### TASK ITEM
Track down every line below that holds "client" and copy it.

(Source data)
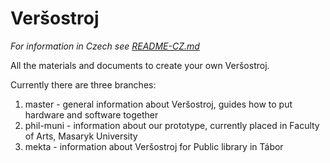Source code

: # Veršostroj

_For information in Czech see [README-CZ.md](https://github.com/RadekDobrovolny/versostroj/blob/master/README-CZ.md)_

All the materials and documents to create your own Veršostroj.

Currently there are three branches:

1. master - general information about Veršostroj, guides how to put hardware and software together
2. phil-muni - information about our prototype, currently placed in Faculty of Arts, Masaryk University
3. mekta - information about Veršostroj for Public library in Tábor
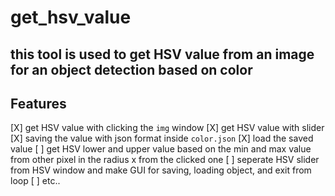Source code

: # get_hsv_value
## this tool is used to get HSV value from an image for an object detection based on color


## Features 
[X] get HSV value with clicking the `img` window
[X] get HSV value with slider
[X] saving the value with json format inside `color.json`
[X] load the saved value
[ ] get HSV lower and upper value based on the min and max value from other pixel in the radius x from the clicked one
[ ] seperate HSV slider from HSV window and make GUI for saving, loading object, and exit from loop
[ ] etc..
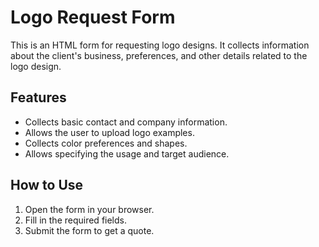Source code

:# Logo Request Form

This is an HTML form for requesting logo designs. It collects information about the client's business, preferences, and other details related to the logo design.

## Features
- Collects basic contact and company information.
- Allows the user to upload logo examples.
- Collects color preferences and shapes.
- Allows specifying the usage and target audience.

## How to Use
1. Open the form in your browser.
2. Fill in the required fields.
3. Submit the form to get a quote.
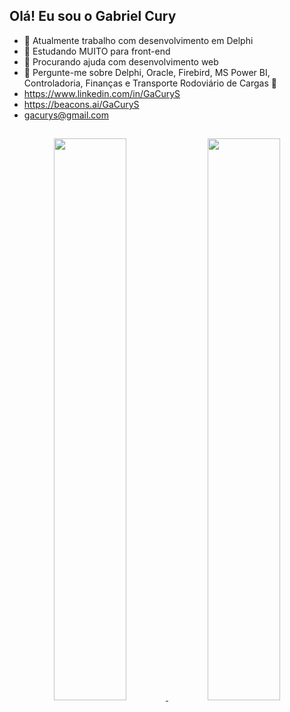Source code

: 
## Olá! Eu sou o Gabriel Cury

- 🔭 Atualmente trabalho com desenvolvimento em Delphi
- 🌱 Estudando MUITO para front-end
- 🤔 Procurando ajuda com desenvolvimento web
- 💬 Pergunte-me sobre Delphi, Oracle, Firebird, MS Power BI, Controladoria, Finanças e Transporte Rodoviário de Cargas 🚚
- https://www.linkedin.com/in/GaCuryS
- https://beacons.ai/GaCuryS
- gacurys@gmail.com

##
<div align="center">
  <a href="https://github.com/GaCurys">
  <img height="48%" src="https://github-readme-stats.vercel.app/api?username=GaCurys&show_icons=true&theme=dark&include_all_commits=true&count_private=true"/>
  <img height="48%" src="https://github-readme-stats.vercel.app/api/top-langs/?username=GaCurys&layout=compact&langs_count=7&theme=dark"/>
</div>

 
</div>
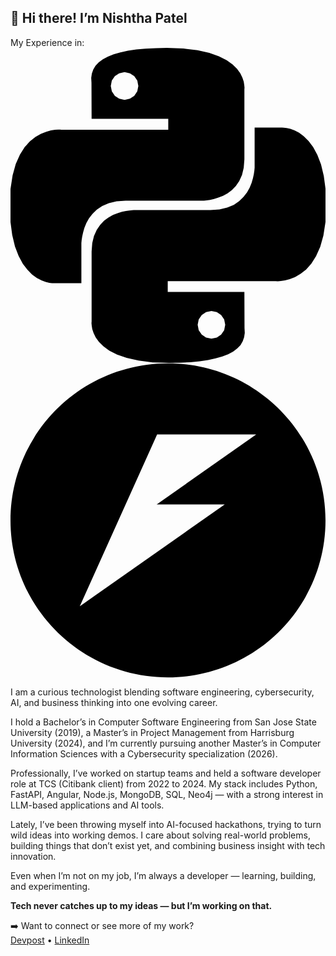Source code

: 👋 
Hi there! 
I’m Nishtha Patel
---

My Experience in:
<svg role="img" viewBox="0 0 24 24" xmlns="http://www.w3.org/2000/svg"><title>Python</title><path d="M14.25.18l.9.2.73.26.59.3.45.32.34.34.25.34.16.33.1.3.04.26.02.2-.01.13V8.5l-.05.63-.13.55-.21.46-.26.38-.3.31-.33.25-.35.19-.35.14-.33.1-.3.07-.26.04-.21.02H8.77l-.69.05-.59.14-.5.22-.41.27-.33.32-.27.35-.2.36-.15.37-.1.35-.07.32-.04.27-.02.21v3.06H3.17l-.21-.03-.28-.07-.32-.12-.35-.18-.36-.26-.36-.36-.35-.46-.32-.59-.28-.73-.21-.88-.14-1.05-.05-1.23.06-1.22.16-1.04.24-.87.32-.71.36-.57.4-.44.42-.33.42-.24.4-.16.36-.1.32-.05.24-.01h.16l.06.01h8.16v-.83H6.18l-.01-2.75-.02-.37.05-.34.11-.31.17-.28.25-.26.31-.23.38-.2.44-.18.51-.15.58-.12.64-.1.71-.06.77-.04.84-.02 1.27.05zm-6.3 1.98l-.23.33-.08.41.08.41.23.34.33.22.41.09.41-.09.33-.22.23-.34.08-.41-.08-.41-.23-.33-.33-.22-.41-.09-.41.09zm13.09 3.95l.28.06.32.12.35.18.36.27.36.35.35.47.32.59.28.73.21.88.14 1.04.05 1.23-.06 1.23-.16 1.04-.24.86-.32.71-.36.57-.4.45-.42.33-.42.24-.4.16-.36.09-.32.05-.24.02-.16-.01h-8.22v.82h5.84l.01 2.76.02.36-.05.34-.11.31-.17.29-.25.25-.31.24-.38.2-.44.17-.51.15-.58.13-.64.09-.71.07-.77.04-.84.01-1.27-.04-1.07-.14-.9-.2-.73-.25-.59-.3-.45-.33-.34-.34-.25-.34-.16-.33-.1-.3-.04-.25-.02-.2.01-.13v-5.34l.05-.64.13-.54.21-.46.26-.38.3-.32.33-.24.35-.2.35-.14.33-.1.3-.06.26-.04.21-.02.13-.01h5.84l.69-.05.59-.14.5-.21.41-.28.33-.32.27-.35.2-.36.15-.36.1-.35.07-.32.04-.28.02-.21V6.07h2.09l.14.01zm-6.47 14.25l-.23.33-.08.41.08.41.23.33.33.23.41.08.41-.08.33-.23.23-.33.08-.41-.08-.41-.23-.33-.33-.23-.41-.08-.41.08z"/></svg>
<svg role="img" viewBox="0 0 24 24" xmlns="http://www.w3.org/2000/svg"><title>FastAPI</title><path d="M12 .0387C5.3729.0384.0003 5.3931 0 11.9988c-.001 6.6066 5.372 11.9628 12 11.9625 6.628.0003 12.001-5.3559 12-11.9625-.0003-6.6057-5.3729-11.9604-12-11.96m-.829 5.4153h7.55l-7.5805 5.3284h5.1828L5.279 18.5436q2.9466-6.5444 5.892-13.0896"/></svg>

I am a curious technologist blending software engineering, cybersecurity, AI, and business thinking into one evolving career.

I hold a Bachelor’s in Computer Software Engineering from San Jose State University (2019), a Master’s in Project Management from Harrisburg University (2024), and I’m currently pursuing another Master’s in Computer Information Sciences with a Cybersecurity specialization (2026).

Professionally, I’ve worked on startup teams and held a software developer role at TCS (Citibank client) from 2022 to 2024. My stack includes Python, FastAPI, Angular, Node.js, MongoDB, SQL, Neo4j — with a strong interest in LLM-based applications and AI tools.

Lately, I’ve been throwing myself into AI-focused hackathons, trying to turn wild ideas into working demos. I care about solving real-world problems, building things that don’t exist yet, and combining business insight with tech innovation.

Even when I’m not on my job, I’m always a developer — learning, building, and experimenting.

**Tech never catches up to my ideas — but I’m working on that.**

➡️ Want to connect or see more of my work?  
[Devpost](https://devpost.com/nishtha-hackathon) • [LinkedIn](www.linkedin.com/in/nishtha-patel-a213912ba)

### SOLUTION TO THIS TASK
This is an HTML form for requesting logo designs. It collects information about the client's business, preferences, and other details related to the logo design.
Professionally, I’ve worked on startup teams and held a software developer role at TCS (Citibank client) from 2022 to 2024. My stack includes Python, FastAPI, Angular, Node.js, MongoDB, SQL, Neo4j — with a strong interest in LLM-based applications and AI tools.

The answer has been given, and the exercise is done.